Dataset entries
########################################

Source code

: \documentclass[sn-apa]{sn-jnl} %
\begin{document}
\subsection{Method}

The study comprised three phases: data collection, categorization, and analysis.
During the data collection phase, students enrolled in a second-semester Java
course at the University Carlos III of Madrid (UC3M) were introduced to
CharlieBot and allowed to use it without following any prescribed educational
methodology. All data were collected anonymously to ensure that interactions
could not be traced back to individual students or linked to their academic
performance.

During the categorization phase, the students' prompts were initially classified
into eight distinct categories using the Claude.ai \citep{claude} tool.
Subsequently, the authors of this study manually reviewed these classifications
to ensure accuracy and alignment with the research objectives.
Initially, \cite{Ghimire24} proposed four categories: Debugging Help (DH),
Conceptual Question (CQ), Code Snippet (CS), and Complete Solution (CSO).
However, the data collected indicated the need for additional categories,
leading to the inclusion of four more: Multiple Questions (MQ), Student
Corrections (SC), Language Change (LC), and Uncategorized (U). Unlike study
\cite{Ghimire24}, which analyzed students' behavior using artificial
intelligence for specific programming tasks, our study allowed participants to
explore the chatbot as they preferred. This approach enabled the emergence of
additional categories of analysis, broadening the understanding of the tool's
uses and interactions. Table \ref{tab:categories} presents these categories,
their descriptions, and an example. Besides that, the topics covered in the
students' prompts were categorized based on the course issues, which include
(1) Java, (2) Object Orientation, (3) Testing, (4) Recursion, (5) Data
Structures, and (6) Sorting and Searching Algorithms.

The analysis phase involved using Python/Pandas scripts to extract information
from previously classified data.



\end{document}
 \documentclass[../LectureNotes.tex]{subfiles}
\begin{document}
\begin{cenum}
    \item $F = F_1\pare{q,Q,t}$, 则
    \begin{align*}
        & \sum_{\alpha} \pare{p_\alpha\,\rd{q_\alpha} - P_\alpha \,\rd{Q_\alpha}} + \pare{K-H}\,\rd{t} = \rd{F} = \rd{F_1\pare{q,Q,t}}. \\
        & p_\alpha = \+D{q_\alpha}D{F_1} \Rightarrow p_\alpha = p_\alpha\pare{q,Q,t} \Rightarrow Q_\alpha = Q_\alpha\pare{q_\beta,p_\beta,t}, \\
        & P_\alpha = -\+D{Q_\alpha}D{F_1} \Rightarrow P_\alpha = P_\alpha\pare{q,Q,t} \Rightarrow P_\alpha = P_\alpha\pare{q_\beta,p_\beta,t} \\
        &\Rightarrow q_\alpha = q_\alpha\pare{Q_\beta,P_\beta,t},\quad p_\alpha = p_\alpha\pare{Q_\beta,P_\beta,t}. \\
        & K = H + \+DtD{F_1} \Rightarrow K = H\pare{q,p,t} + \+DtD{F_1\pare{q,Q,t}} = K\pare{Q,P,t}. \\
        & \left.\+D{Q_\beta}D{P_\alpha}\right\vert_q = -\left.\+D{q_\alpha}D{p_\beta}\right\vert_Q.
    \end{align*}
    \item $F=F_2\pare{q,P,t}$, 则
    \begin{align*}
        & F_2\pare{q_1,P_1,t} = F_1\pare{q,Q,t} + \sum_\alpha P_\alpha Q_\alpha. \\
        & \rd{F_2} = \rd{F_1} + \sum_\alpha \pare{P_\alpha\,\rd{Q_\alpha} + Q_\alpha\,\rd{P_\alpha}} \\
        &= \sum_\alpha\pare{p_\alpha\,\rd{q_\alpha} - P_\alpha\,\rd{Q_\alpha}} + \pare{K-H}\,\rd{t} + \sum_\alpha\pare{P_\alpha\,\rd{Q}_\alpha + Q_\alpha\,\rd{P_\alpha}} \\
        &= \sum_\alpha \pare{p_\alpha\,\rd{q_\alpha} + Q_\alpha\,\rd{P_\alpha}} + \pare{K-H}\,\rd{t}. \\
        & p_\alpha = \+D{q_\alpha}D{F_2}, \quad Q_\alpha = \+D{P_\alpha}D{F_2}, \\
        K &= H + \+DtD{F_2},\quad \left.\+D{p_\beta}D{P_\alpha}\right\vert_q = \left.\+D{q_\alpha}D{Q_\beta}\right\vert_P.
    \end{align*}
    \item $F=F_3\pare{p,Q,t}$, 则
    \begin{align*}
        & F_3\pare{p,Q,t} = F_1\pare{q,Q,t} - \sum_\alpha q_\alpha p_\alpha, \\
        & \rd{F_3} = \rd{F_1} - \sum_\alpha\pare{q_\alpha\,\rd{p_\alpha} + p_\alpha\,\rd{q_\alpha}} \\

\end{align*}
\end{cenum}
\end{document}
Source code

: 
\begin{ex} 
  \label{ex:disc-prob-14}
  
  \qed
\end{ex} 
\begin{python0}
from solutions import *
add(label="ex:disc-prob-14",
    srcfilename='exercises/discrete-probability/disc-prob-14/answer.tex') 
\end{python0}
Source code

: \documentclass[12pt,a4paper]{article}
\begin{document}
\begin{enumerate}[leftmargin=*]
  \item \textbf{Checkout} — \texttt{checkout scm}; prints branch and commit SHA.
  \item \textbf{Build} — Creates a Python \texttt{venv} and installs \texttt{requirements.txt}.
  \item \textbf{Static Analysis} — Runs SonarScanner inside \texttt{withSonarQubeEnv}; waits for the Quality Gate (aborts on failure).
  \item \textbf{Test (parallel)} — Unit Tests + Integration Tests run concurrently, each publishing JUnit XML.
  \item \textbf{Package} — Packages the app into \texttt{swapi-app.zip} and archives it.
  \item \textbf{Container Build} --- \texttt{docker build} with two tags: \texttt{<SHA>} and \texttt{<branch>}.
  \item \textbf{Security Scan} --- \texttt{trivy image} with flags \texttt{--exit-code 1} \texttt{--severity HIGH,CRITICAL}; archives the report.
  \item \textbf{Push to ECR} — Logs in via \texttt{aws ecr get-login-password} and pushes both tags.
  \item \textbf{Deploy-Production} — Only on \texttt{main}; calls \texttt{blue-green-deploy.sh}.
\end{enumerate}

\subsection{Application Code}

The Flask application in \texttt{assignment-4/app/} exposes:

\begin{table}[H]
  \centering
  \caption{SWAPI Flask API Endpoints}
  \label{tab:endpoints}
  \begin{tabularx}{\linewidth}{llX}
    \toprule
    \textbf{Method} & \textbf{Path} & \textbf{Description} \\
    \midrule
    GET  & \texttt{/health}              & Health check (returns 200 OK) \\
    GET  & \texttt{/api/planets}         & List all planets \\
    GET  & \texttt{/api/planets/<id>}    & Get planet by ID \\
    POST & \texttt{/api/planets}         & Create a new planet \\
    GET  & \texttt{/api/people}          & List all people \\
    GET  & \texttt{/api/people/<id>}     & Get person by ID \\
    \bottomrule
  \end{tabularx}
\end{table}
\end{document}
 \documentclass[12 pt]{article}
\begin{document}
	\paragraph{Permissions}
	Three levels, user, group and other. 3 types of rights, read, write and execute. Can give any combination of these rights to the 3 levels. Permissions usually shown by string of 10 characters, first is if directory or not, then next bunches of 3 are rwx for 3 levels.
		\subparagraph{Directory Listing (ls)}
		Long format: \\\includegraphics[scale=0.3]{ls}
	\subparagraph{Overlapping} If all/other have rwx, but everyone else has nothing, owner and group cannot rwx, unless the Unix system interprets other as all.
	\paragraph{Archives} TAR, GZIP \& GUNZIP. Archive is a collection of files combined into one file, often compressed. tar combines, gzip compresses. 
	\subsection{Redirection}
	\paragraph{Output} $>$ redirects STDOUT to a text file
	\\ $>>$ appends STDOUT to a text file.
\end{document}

########################################

■ Exercise goal
Show every line above in which the word "During" occurs.

■ Expected answer
During the data collection phase, students enrolled in a second-semester Java
During the categorization phase, the students' prompts were initially classified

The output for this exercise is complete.